BEGIN Data listing
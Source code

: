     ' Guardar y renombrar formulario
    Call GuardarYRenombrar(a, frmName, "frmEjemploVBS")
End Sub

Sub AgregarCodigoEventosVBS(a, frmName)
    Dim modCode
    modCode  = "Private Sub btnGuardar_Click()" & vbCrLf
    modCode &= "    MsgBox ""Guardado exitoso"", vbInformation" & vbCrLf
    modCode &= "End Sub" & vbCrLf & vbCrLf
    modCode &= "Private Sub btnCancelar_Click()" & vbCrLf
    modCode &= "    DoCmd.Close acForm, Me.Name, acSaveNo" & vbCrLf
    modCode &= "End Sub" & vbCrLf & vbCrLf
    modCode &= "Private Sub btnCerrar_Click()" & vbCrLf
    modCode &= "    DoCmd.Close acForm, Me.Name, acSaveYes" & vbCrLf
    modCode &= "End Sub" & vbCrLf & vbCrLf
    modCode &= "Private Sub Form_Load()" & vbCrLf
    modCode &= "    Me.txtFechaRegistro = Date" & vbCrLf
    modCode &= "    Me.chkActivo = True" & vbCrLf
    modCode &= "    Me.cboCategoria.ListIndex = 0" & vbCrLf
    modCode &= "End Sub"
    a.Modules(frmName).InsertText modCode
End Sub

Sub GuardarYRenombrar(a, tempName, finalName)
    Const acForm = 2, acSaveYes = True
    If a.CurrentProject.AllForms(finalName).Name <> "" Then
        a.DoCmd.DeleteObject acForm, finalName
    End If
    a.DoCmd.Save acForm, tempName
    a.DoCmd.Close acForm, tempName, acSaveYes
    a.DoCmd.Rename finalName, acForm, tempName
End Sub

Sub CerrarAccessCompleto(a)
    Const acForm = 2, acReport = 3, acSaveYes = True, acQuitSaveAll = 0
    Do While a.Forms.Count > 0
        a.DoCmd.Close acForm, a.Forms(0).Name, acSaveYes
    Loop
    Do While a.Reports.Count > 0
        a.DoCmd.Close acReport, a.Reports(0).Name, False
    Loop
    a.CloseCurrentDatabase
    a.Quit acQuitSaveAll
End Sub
END Data listing
Requirement
The task here is to output the line with "Const acForm = 2, acReport" and all lines after it to the end of the records above, exactly and only those.

Solution to this problem
    Const acForm = 2, acReport = 3, acSaveYes = True, acQuitSaveAll = 0
    Do While a.Forms.Count > 0
        a.DoCmd.Close acForm, a.Forms(0).Name, acSaveYes
    Loop
    Do While a.Reports.Count > 0
        a.DoCmd.Close acReport, a.Reports(0).Name, False
    Loop
    a.CloseCurrentDatabase
    a.Quit acQuitSaveAll
End Sub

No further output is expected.